- [TASK DETAILS] Once the pictures are set aside, transcribe each line of the listing exactly.

═════ RECORDS FOR THE TASK

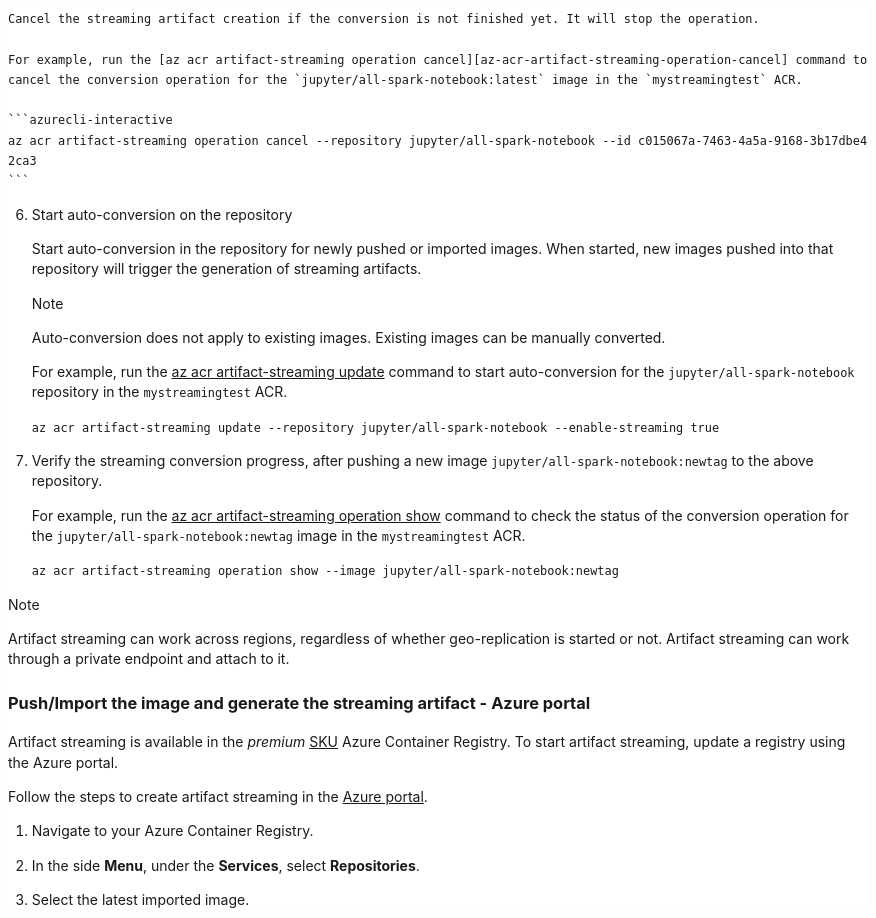     Cancel the streaming artifact creation if the conversion is not finished yet. It will stop the operation.
    
    For example, run the [az acr artifact-streaming operation cancel][az-acr-artifact-streaming-operation-cancel] command to cancel the conversion operation for the `jupyter/all-spark-notebook:latest` image in the `mystreamingtest` ACR.

    ```azurecli-interactive
    az acr artifact-streaming operation cancel --repository jupyter/all-spark-notebook --id c015067a-7463-4a5a-9168-3b17dbe42ca3
    ```

6. Start auto-conversion on the repository

    Start auto-conversion in the repository for newly pushed or imported images. When started, new images pushed into that repository will trigger the generation of streaming artifacts.

    >[!NOTE]
    > Auto-conversion does not apply to existing images. Existing images can be manually converted.
    
    For example, run the [az acr artifact-streaming update][az-acr-artifact-streaming-update] command to start auto-conversion for the `jupyter/all-spark-notebook` repository in the `mystreamingtest` ACR.

    ```azurecli-interactive
    az acr artifact-streaming update --repository jupyter/all-spark-notebook --enable-streaming true
    ```

7. Verify the streaming conversion progress, after pushing a new image `jupyter/all-spark-notebook:newtag` to the above repository.

    For example, run the [az acr artifact-streaming operation show][az-acr-artifact-streaming-operation-show] command to check the status of the conversion operation for the `jupyter/all-spark-notebook:newtag` image in the `mystreamingtest` ACR.

    ```azurecli-interactive
    az acr artifact-streaming operation show --image jupyter/all-spark-notebook:newtag
    ```

>[!NOTE]
> Artifact streaming can work across regions, regardless of whether geo-replication is started or not.
> Artifact streaming can work through a private endpoint and attach to it.

### Push/Import the image and generate the streaming artifact - Azure portal

Artifact streaming is available in the *premium* [SKU](container-registry-skus.md) Azure Container Registry. To start artifact streaming, update a registry using the Azure portal.

Follow the steps to create artifact streaming in the [Azure portal](https://portal.azure.com). 

1. Navigate to your Azure Container Registry. 

2. In the side **Menu**, under the **Services**, select **Repositories**.

3. Select the latest imported image.


[Install Azure CLI]: /cli/azure/install-azure-cli
[Azure Cloud Shell]: /azure/cloud-shell/quickstart
[az-group-create]: /cli/azure/group#az-group-create
[az-acr-import]: /cli/azure/acr#az-acr-import
[az-acr-artifact-streaming-create]: /cli/azure/acr/artifact-streaming#az-acr-artifact-streaming-create
[az-acr-manifest-list-referrers]: /cli/azure/acr/manifest#az-acr-manifest-list-referrers
[az-acr-create]: /cli/azure/acr#az-acr-create
[az-acr-artifact-streaming-operation-cancel]: /cli/azure/acr/artifact-streaming/operation#az-acr-artifact-streaming-operation-cancel
[az-acr-artifact-streaming-operation-show]: /cli/azure/acr/artifact-streaming/operation#az-acr-artifact-streaming-operation-show
[az-acr-artifact-streaming-update]: /cli/azure/acr/artifact-streaming#az-acr-artifact-streaming-update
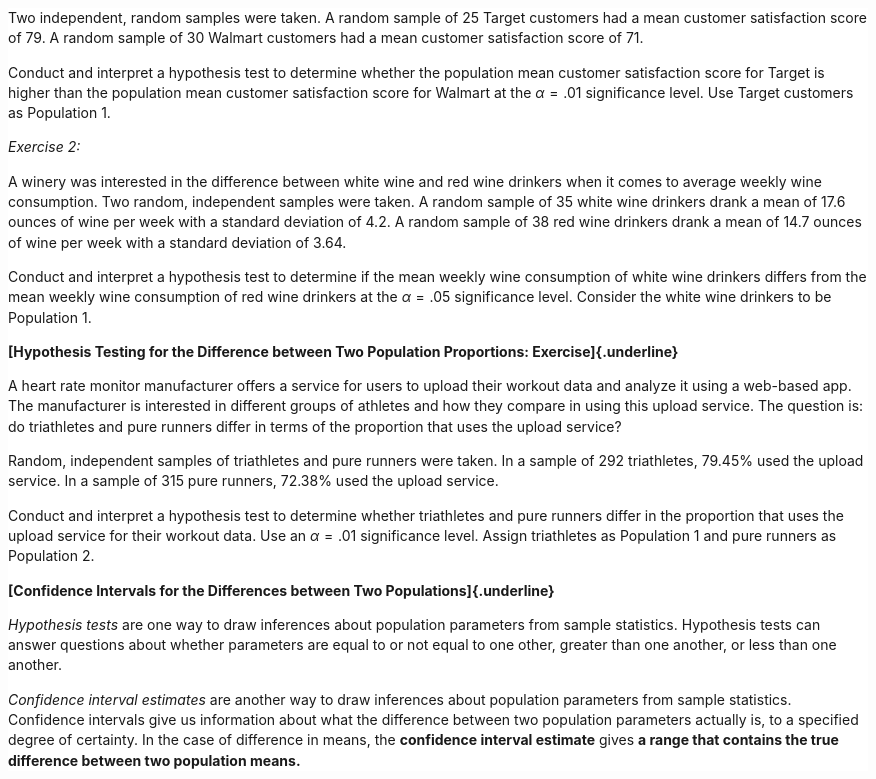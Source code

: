 Two independent, random samples were taken. A random sample of 25 Target
customers had a mean customer satisfaction score of 79. A random sample
of 30 Walmart customers had a mean customer satisfaction score of 71.

Conduct and interpret a hypothesis test to determine whether the
population mean customer satisfaction score for Target is higher than
the population mean customer satisfaction score for Walmart at the
$\alpha = .01$ significance level. Use Target customers as Population 1.

*Exercise 2:*

A winery was interested in the difference between white wine and red
wine drinkers when it comes to average weekly wine consumption. Two
random, independent samples were taken. A random sample of 35 white wine
drinkers drank a mean of 17.6 ounces of wine per week with a standard
deviation of 4.2. A random sample of 38 red wine drinkers drank a mean
of 14.7 ounces of wine per week with a standard deviation of 3.64.

Conduct and interpret a hypothesis test to determine if the mean weekly
wine consumption of white wine drinkers differs from the mean weekly
wine consumption of red wine drinkers at the $\alpha = .05$ significance
level. Consider the white wine drinkers to be Population 1.

**[Hypothesis Testing for the Difference between Two Population
Proportions: Exercise]{.underline}**

A heart rate monitor manufacturer offers a service for users to upload
their workout data and analyze it using a web-based app. The
manufacturer is interested in different groups of athletes and how they
compare in using this upload service. The question is: do triathletes
and pure runners differ in terms of the proportion that uses the upload
service?

Random, independent samples of triathletes and pure runners were taken.
In a sample of 292 triathletes, 79.45% used the upload service. In a
sample of 315 pure runners, 72.38% used the upload service.

Conduct and interpret a hypothesis test to determine whether triathletes
and pure runners differ in the proportion that uses the upload service
for their workout data. Use an $\alpha = .01$ significance level. Assign
triathletes as Population 1 and pure runners as Population 2.

**[Confidence Intervals for the Differences between Two
Populations]{.underline}**

*Hypothesis tests* are one way to draw inferences about population
parameters from sample statistics. Hypothesis tests can answer questions
about whether parameters are equal to or not equal to one other, greater
than one another, or less than one another.

*Confidence interval estimates* are another way to draw inferences about
population parameters from sample statistics. Confidence intervals give
us information about what the difference between two population
parameters actually is, to a specified degree of certainty. In the case
of difference in means, the **confidence interval estimate** gives **a
range that contains the true difference between two population means.**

══════════

- [TASK RESPONSE]
     Cancel the streaming artifact creation if the conversion is not finished yet. It will stop the operation.
    
    For example, run the [az acr artifact-streaming operation cancel][az-acr-artifact-streaming-operation-cancel] command to cancel the conversion operation for the `jupyter/all-spark-notebook:latest` image in the `mystreamingtest` ACR.

    ```azurecli-interactive
    az acr artifact-streaming operation cancel --repository jupyter/all-spark-notebook --id c015067a-7463-4a5a-9168-3b17dbe42ca3
    ```

6. Start auto-conversion on the repository

    Start auto-conversion in the repository for newly pushed or imported images. When started, new images pushed into that repository will trigger the generation of streaming artifacts.

    >[!NOTE]
    > Auto-conversion does not apply to existing images. Existing images can be manually converted.
    
    For example, run the [az acr artifact-streaming update][az-acr-artifact-streaming-update] command to start auto-conversion for the `jupyter/all-spark-notebook` repository in the `mystreamingtest` ACR.

    ```azurecli-interactive
    az acr artifact-streaming update --repository jupyter/all-spark-notebook --enable-streaming true
    ```

7. Verify the streaming conversion progress, after pushing a new image `jupyter/all-spark-notebook:newtag` to the above repository.

    For example, run the [az acr artifact-streaming operation show][az-acr-artifact-streaming-operation-show] command to check the status of the conversion operation for the `jupyter/all-spark-notebook:newtag` image in the `mystreamingtest` ACR.

    ```azurecli-interactive
    az acr artifact-streaming operation show --image jupyter/all-spark-notebook:newtag
    ```

>[!NOTE]
> Artifact streaming can work across regions, regardless of whether geo-replication is started or not.
> Artifact streaming can work through a private endpoint and attach to it.

### Push/Import the image and generate the streaming artifact - Azure portal

Artifact streaming is available in the *premium* [SKU](container-registry-skus.md) Azure Container Registry. To start artifact streaming, update a registry using the Azure portal.

Follow the steps to create artifact streaming in the [Azure portal](https://portal.azure.com). 

1. Navigate to your Azure Container Registry. 

2. In the side **Menu**, under the **Services**, select **Repositories**.

3. Select the latest imported image.


[Install Azure CLI]: /cli/azure/install-azure-cli
[Azure Cloud Shell]: /azure/cloud-shell/quickstart
[az-group-create]: /cli/azure/group#az-group-create
[az-acr-import]: /cli/azure/acr#az-acr-import
[az-acr-artifact-streaming-create]: /cli/azure/acr/artifact-streaming#az-acr-artifact-streaming-create
[az-acr-manifest-list-referrers]: /cli/azure/acr/manifest#az-acr-manifest-list-referrers
[az-acr-create]: /cli/azure/acr#az-acr-create
[az-acr-artifact-streaming-operation-cancel]: /cli/azure/acr/artifact-streaming/operation#az-acr-artifact-streaming-operation-cancel
[az-acr-artifact-streaming-operation-show]: /cli/azure/acr/artifact-streaming/operation#az-acr-artifact-streaming-operation-show
[az-acr-artifact-streaming-update]: /cli/azure/acr/artifact-streaming#az-acr-artifact-streaming-update
Source code

: Two independent, random samples were taken. A random sample of 25 Target
customers had a mean customer satisfaction score of 79. A random sample
of 30 Walmart customers had a mean customer satisfaction score of 71.

Conduct and interpret a hypothesis test to determine whether the
population mean customer satisfaction score for Target is higher than
the population mean customer satisfaction score for Walmart at the
$\alpha = .01$ significance level. Use Target customers as Population 1.

*Exercise 2:*

A winery was interested in the difference between white wine and red
wine drinkers when it comes to average weekly wine consumption. Two
random, independent samples were taken. A random sample of 35 white wine
drinkers drank a mean of 17.6 ounces of wine per week with a standard
deviation of 4.2. A random sample of 38 red wine drinkers drank a mean
of 14.7 ounces of wine per week with a standard deviation of 3.64.

Conduct and interpret a hypothesis test to determine if the mean weekly
wine consumption of white wine drinkers differs from the mean weekly
wine consumption of red wine drinkers at the $\alpha = .05$ significance
level. Consider the white wine drinkers to be Population 1.

**[Hypothesis Testing for the Difference between Two Population
Proportions: Exercise]{.underline}**

A heart rate monitor manufacturer offers a service for users to upload
their workout data and analyze it using a web-based app. The
manufacturer is interested in different groups of athletes and how they
compare in using this upload service. The question is: do triathletes
and pure runners differ in terms of the proportion that uses the upload
service?

Random, independent samples of triathletes and pure runners were taken.
In a sample of 292 triathletes, 79.45% used the upload service. In a
sample of 315 pure runners, 72.38% used the upload service.

Conduct and interpret a hypothesis test to determine whether triathletes
and pure runners differ in the proportion that uses the upload service
for their workout data. Use an $\alpha = .01$ significance level. Assign
triathletes as Population 1 and pure runners as Population 2.

**[Confidence Intervals for the Differences between Two
Populations]{.underline}**

*Hypothesis tests* are one way to draw inferences about population
parameters from sample statistics. Hypothesis tests can answer questions
about whether parameters are equal to or not equal to one other, greater
than one another, or less than one another.

*Confidence interval estimates* are another way to draw inferences about
population parameters from sample statistics. Confidence intervals give
us information about what the difference between two population
parameters actually is, to a specified degree of certainty. In the case
of difference in means, the **confidence interval estimate** gives **a
range that contains the true difference between two population means.**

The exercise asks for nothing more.